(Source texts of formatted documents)
↓↓↓
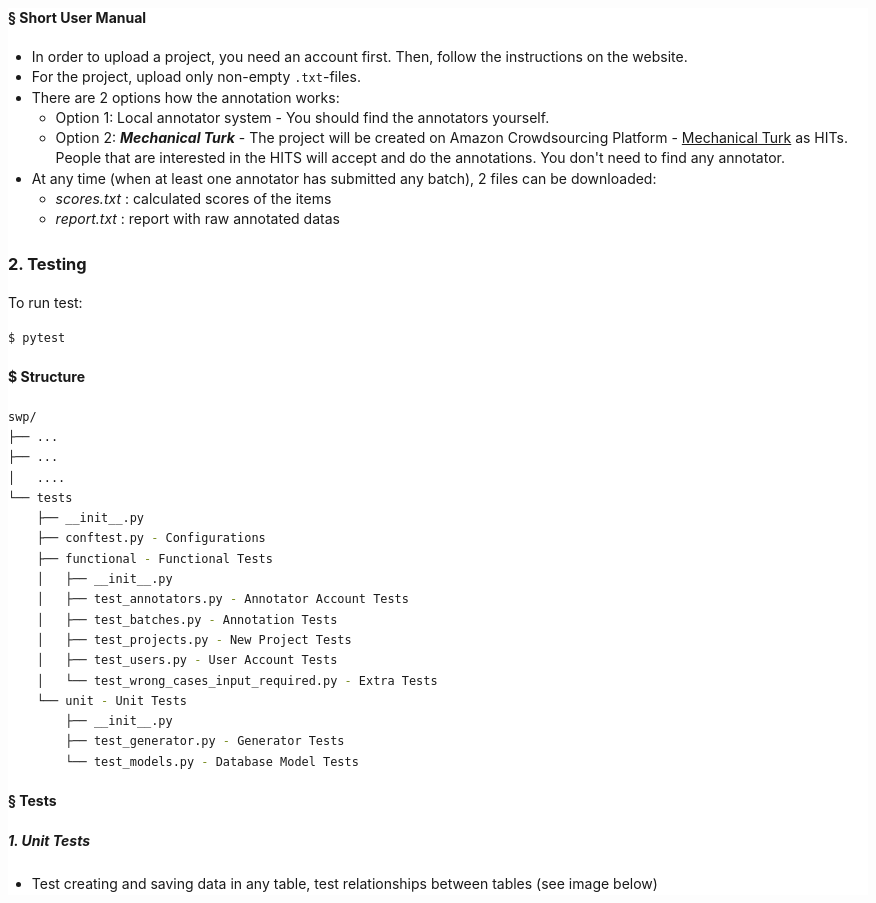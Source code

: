 #### § Short User Manual
* In order to upload a project, you need an account first. Then, follow the instructions on the website.
* For the project, upload only non-empty ``.txt``-files. 
* There are 2 options how the annotation works:
	* Option 1: Local annotator system - You should find the annotators yourself. 
	* Option 2: ***Mechanical Turk*** - The project will be created on Amazon 
Crowdsourcing Platform - [Mechanical Turk](https://www.mturk.com/) as HITs. 
People that are interested in the HITS will accept and do the annotations. 
You don't need to find any annotator.
* At any time (when at least one annotator has submitted any batch), 2 files can be downloaded:
	* *scores.txt* : calculated scores of the items
	* *report.txt* : report with raw annotated datas 
    
### 2. Testing
To run test:
```sh
$ pytest
```

#### $ Structure
```sh
swp/
├── ...
├── ...
│	....
└── tests
    ├── __init__.py
    ├── conftest.py - Configurations
    ├── functional - Functional Tests
    │   ├── __init__.py
    │   ├── test_annotators.py - Annotator Account Tests
    │   ├── test_batches.py - Annotation Tests
    │   ├── test_projects.py - New Project Tests
    │   ├── test_users.py - User Account Tests
    │   └── test_wrong_cases_input_required.py - Extra Tests
    └── unit - Unit Tests
        ├── __init__.py
        ├── test_generator.py - Generator Tests
        └── test_models.py - Database Model Tests
```

#### § Tests
##### 1. Unit Tests
* Test creating and saving data in any table, test relationships between tables (see image below)
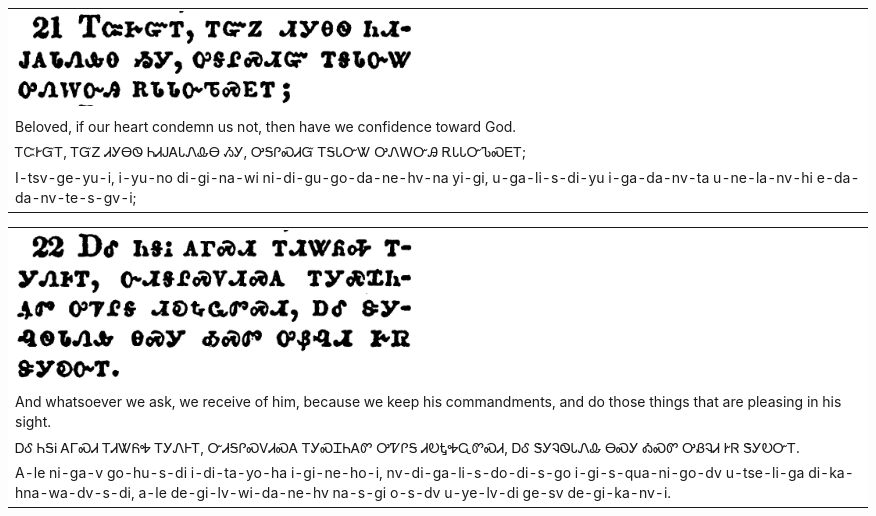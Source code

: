 <table>
<tbody>
<tr class="odd">
<td><a href="230321.png"><img src="230321.png" width="400" /></a></td>
</tr>
<tr class="even">
<td>Beloved, if our heart condemn us not, then have we confidence toward God.</td>
</tr>
<tr class="odd">
<td>ᎢᏨᎨᏳᎢ, ᎢᏳᏃ ᏗᎩᎾᏫ ᏂᏗᎫᎪᏓᏁᎲᎾ ᏱᎩ, ᎤᎦᎵᏍᏗᏳ ᎢᎦᏓᏅᏔ ᎤᏁᎳᏅᎯ ᎡᏓᏓᏅᏖᏍᎬᎢ;</td>
</tr>
<tr class="even">
<td>I-tsv-ge-yu-i, i-yu-no di-gi-na-wi ni-di-gu-go-da-ne-hv-na yi-gi, u-ga-li-s-di-yu i-ga-da-nv-ta u-ne-la-nv-hi e-da-da-nv-te-s-gv-i;</td>
</tr>
</tbody>
</table>

<table>
<tbody>
<tr class="odd">
<td><a href="230322.png"><img src="230322.png" width="400" /></a></td>
</tr>
<tr class="even">
<td>And whatsoever we ask, we receive of him, because we keep his commandments, and do those things that are pleasing in his sight.</td>
</tr>
<tr class="odd">
<td>ᎠᎴ ᏂᎦᎥ ᎪᎱᏍᏗ ᎢᏗᏔᏲᎭ ᎢᎩᏁᎰᎢ, ᏅᏗᎦᎵᏍᏙᏗᏍᎪ ᎢᎩᏍᏆᏂᎪᏛ ᎤᏤᎵᎦ ᏗᎧᎿᎭᏩᏛᏍᏗ, ᎠᎴ ᏕᎩᎸᏫᏓᏁᎲ ᎾᏍᎩ ᎣᏍᏛ ᎤᏰᎸᏗ ᎨᏒ ᏕᎩᎧᏅᎢ.</td>
</tr>
<tr class="even">
<td>A-le ni-ga-v go-hu-s-di i-di-ta-yo-ha i-gi-ne-ho-i, nv-di-ga-li-s-do-di-s-go i-gi-s-qua-ni-go-dv u-tse-li-ga di-ka-hna-wa-dv-s-di, a-le de-gi-lv-wi-da-ne-hv na-s-gi o-s-dv u-ye-lv-di ge-sv de-gi-ka-nv-i.</td>
</tr>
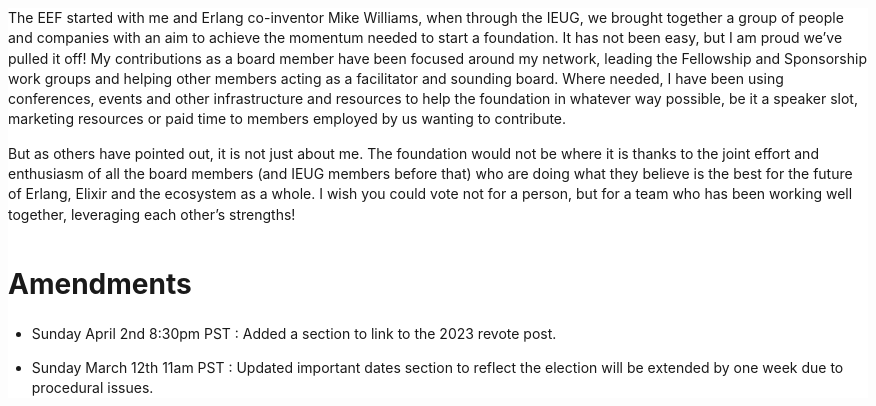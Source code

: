 The EEF started with me and Erlang co-inventor Mike Williams, when through the IEUG, we brought together a group of people and companies with an aim to achieve the momentum needed to start a foundation. It has not been easy, but I am proud we’ve pulled it off! My contributions as a board member have been focused around my network, leading the Fellowship and Sponsorship work groups and helping other members acting as a facilitator and sounding board. Where needed, I have been using conferences, events and other infrastructure and resources to help the foundation in whatever way possible, be it a speaker slot, marketing resources or paid time to members employed by us wanting to contribute.

But as others have pointed out, it is not just about me. The foundation would not be where it is thanks to the joint effort and enthusiasm of all the board members (and IEUG members before that) who are doing what they believe is the best for the future of Erlang, Elixir and the ecosystem as a whole. I wish you could vote not for a person, but for a team who has been working well together, leveraging each other’s strengths!


# Amendments

- Sunday April 2nd 8:30pm PST : Added a section to link to the 2023 revote post.

- Sunday March 12th 11am PST :  Updated important dates section to reflect the election will be extended
  by one week due to procedural issues.

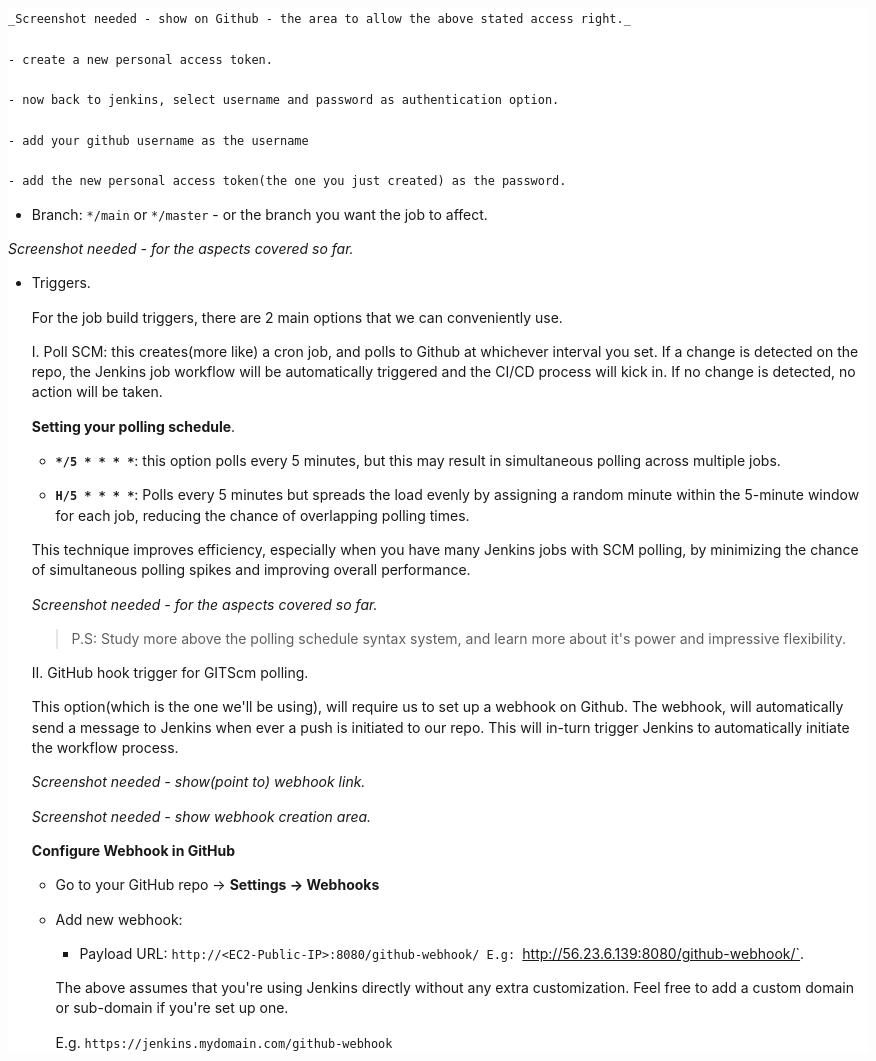     _Screenshot needed - show on Github - the area to allow the above stated access right._
    
    - create a new personal access token.

    - now back to jenkins, select username and password as authentication option.

    - add your github username as the username

    - add the new personal access token(the one you just created) as the password.

  - Branch: `*/main` or `*/master` - or the branch you want the job to affect.

  _Screenshot needed - for the aspects covered so far._

- Triggers.

  For the job build triggers, there are 2 main options that we can conveniently use.

  I. Poll SCM: this creates(more like) a cron job, and polls to Github at whichever interval you set. If a change is detected on the repo, the Jenkins job workflow will be automatically triggered and the CI/CD process will kick in. If no change is detected, no action will be taken.

  **Setting your polling schedule**.

  - **`*/5 * * * *`**: this option polls every 5 minutes, but this may result in simultaneous polling across multiple jobs.

  - **`H/5 * * * *`**: Polls every 5 minutes but spreads the load evenly by assigning a random minute within the 5-minute window for each job, reducing the chance of overlapping polling times.

  This technique improves efficiency, especially when you have many Jenkins jobs with SCM polling, by minimizing the chance of simultaneous polling spikes and improving overall performance.

  _Screenshot needed - for the aspects covered so far._

  > P.S: Study more above the polling schedule syntax system, and learn more about it's power and impressive flexibility.

  II. GitHub hook trigger for GITScm polling.

  This option(which is the one we'll be using), will require us to set up a webhook on Github. The webhook, will automatically send a message to Jenkins when ever a push is initiated to our repo. This will in-turn trigger Jenkins to automatically initiate the workflow process.

  _Screenshot needed - show(point to) webhook link._
  
  _Screenshot needed - show webhook creation area._

  **Configure Webhook in GitHub**

  - Go to your GitHub repo → **Settings → Webhooks**
  - Add new webhook:

    - Payload URL: `http://<EC2-Public-IP>:8080/github-webhook/
    E.g: `http://56.23.6.139:8080/github-webhook/`.

    The above assumes that you're using Jenkins directly without 
    any extra customization. Feel free to add a custom domain or sub-domain
    if you're set up one.

    E.g. `https://jenkins.mydomain.com/github-webhook`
↑↑↑
**Exercise requirements:**
With all pictures removed, reproduce the lines from the top of the entries above through the line containing "are 2 options", exactly as written.

**Solution:**
Source code

: #### § Short User Manual
* In order to upload a project, you need an account first. Then, follow the instructions on the website.
* For the project, upload only non-empty ``.txt``-files. 
* There are 2 options how the annotation works:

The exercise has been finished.